**Work instructions**
Filter the records below and copy every line containing the word "Description".

**Supplied material**
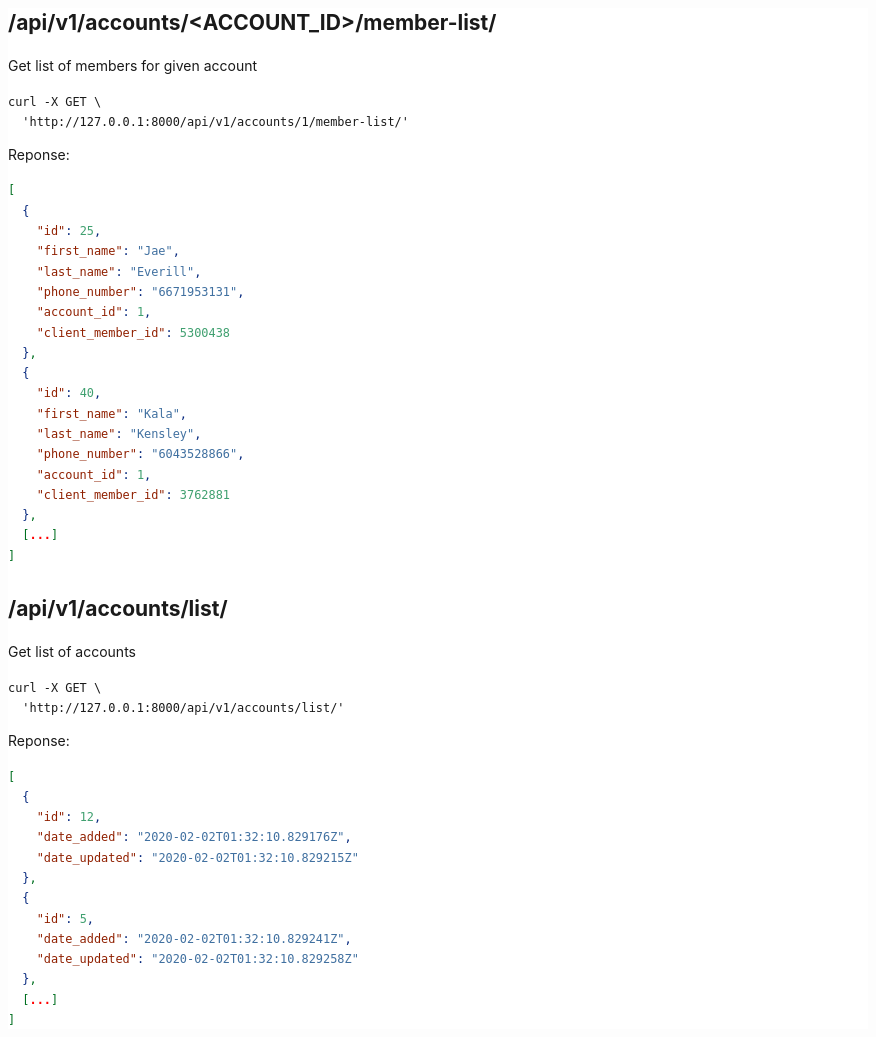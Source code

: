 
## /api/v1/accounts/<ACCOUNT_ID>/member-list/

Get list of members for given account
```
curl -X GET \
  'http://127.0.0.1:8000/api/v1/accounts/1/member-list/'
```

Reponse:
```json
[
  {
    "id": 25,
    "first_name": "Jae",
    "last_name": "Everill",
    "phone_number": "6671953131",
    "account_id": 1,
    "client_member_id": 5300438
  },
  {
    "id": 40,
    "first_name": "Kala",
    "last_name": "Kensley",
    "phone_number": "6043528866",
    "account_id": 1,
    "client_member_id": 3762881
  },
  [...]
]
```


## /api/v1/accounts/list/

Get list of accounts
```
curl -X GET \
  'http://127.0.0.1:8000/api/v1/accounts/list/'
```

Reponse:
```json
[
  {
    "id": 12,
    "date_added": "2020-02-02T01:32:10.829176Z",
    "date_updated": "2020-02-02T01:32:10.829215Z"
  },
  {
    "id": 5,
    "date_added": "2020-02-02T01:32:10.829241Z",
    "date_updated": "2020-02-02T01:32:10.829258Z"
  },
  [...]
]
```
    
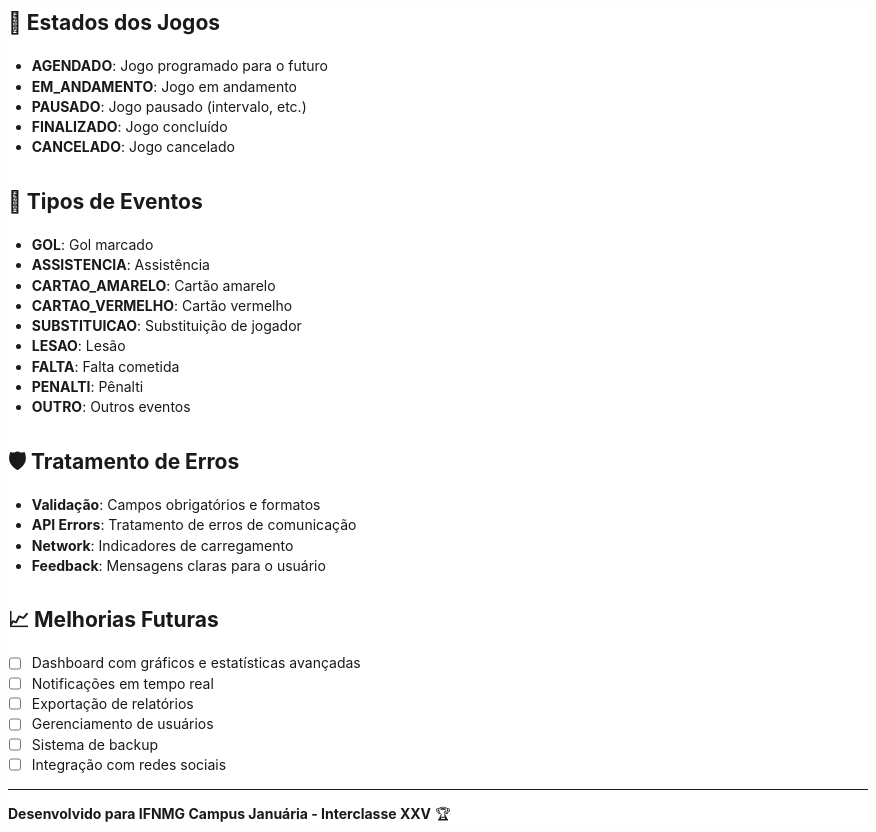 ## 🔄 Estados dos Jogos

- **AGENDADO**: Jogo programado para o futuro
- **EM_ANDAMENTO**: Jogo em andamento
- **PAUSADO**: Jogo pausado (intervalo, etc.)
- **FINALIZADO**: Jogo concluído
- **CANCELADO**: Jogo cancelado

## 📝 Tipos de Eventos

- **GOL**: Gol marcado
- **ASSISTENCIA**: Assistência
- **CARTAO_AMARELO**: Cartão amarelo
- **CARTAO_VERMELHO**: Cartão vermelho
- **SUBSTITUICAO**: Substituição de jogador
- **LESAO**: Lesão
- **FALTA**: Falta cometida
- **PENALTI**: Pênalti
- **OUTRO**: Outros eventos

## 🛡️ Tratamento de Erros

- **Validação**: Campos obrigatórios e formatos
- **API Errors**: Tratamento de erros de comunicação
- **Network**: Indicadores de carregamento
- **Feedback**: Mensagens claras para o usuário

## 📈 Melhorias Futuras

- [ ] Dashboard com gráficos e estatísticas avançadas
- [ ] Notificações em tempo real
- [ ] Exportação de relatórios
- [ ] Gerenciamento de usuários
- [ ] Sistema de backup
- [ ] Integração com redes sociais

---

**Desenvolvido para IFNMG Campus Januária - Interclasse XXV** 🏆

* * *

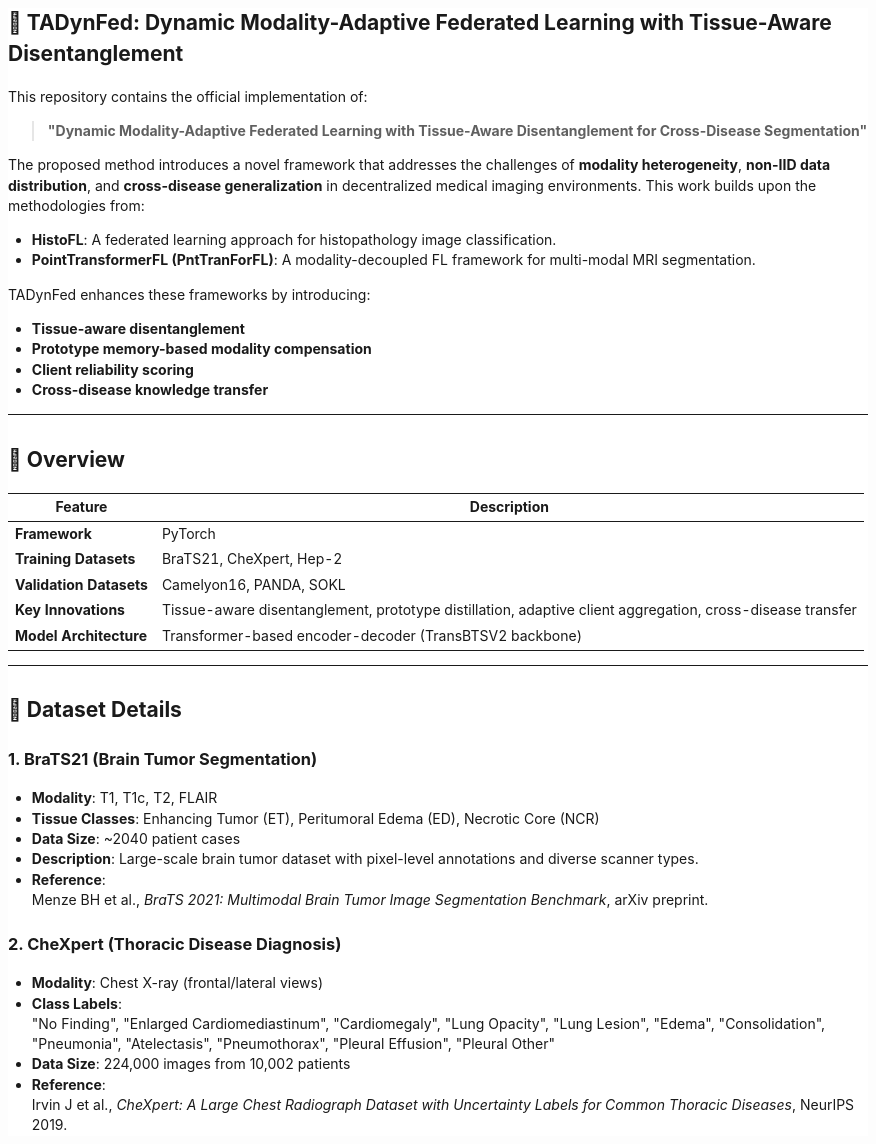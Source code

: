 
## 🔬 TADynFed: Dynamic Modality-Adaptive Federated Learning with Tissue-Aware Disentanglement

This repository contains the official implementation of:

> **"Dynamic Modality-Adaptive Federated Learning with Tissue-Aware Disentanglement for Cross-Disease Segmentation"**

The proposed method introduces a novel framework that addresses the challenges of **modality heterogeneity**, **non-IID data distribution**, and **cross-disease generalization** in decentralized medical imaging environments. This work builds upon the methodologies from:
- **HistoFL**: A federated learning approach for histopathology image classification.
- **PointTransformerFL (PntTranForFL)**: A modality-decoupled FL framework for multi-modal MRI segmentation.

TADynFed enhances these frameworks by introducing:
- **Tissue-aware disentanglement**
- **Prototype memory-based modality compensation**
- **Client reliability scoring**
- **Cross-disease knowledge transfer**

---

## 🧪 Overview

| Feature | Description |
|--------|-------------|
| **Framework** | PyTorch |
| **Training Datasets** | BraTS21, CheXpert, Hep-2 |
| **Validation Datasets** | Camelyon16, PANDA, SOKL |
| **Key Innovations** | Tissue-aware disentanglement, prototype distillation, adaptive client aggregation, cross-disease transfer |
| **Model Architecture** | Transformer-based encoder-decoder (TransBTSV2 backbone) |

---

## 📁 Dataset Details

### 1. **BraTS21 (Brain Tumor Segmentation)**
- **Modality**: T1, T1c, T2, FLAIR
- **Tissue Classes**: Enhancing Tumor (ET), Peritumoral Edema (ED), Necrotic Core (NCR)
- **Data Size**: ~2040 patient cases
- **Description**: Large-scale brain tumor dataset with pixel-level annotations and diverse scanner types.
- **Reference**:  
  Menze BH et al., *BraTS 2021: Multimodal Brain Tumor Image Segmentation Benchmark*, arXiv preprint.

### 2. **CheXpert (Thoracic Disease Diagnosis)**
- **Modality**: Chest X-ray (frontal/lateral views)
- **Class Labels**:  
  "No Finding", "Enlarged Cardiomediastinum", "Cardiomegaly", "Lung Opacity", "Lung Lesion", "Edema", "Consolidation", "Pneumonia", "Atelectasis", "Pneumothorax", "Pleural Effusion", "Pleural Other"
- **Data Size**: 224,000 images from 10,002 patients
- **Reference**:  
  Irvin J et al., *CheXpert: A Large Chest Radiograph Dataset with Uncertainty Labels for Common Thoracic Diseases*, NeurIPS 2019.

==

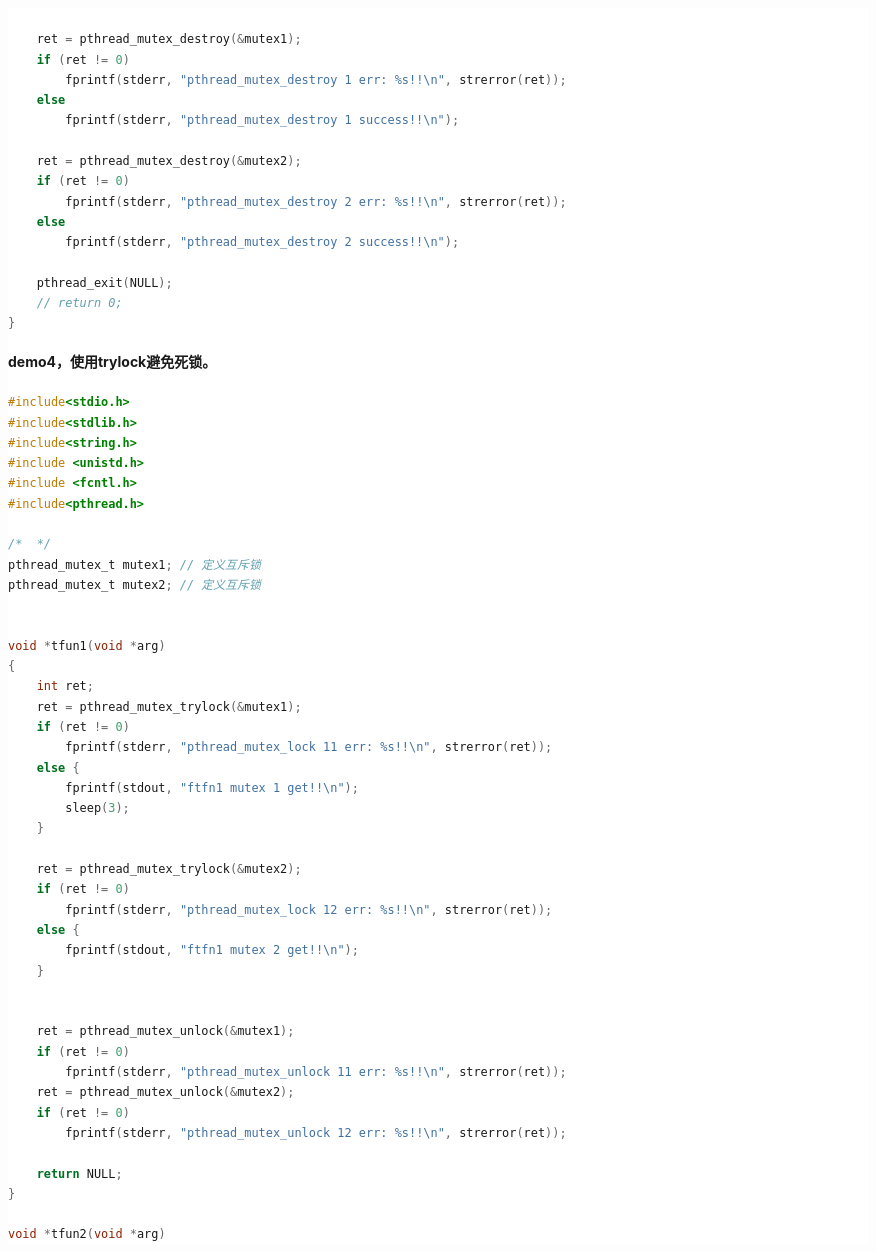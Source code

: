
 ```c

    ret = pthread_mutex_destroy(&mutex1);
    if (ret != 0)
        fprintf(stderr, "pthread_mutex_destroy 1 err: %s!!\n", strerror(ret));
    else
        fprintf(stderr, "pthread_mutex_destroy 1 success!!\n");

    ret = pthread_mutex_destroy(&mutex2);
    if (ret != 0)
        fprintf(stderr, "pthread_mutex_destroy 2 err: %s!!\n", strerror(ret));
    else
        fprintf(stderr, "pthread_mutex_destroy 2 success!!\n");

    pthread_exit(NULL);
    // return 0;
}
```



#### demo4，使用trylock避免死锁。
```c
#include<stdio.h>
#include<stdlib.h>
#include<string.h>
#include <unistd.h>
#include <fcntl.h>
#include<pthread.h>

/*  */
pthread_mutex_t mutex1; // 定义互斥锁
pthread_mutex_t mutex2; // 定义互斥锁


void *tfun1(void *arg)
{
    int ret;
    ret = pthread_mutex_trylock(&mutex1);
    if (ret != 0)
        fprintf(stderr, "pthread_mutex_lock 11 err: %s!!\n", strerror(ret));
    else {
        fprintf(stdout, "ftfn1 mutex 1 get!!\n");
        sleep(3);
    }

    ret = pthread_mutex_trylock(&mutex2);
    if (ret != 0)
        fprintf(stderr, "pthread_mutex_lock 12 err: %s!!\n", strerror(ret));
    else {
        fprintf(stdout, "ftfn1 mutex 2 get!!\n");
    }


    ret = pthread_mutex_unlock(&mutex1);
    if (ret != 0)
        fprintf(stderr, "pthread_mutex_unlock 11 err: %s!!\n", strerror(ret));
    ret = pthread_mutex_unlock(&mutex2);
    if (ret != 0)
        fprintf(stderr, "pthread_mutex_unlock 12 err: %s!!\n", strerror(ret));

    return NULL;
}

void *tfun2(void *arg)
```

**Finished exercise**
| Feature | Description |
- **Description**: Large-scale brain tumor dataset with pixel-level annotations and diverse scanner types.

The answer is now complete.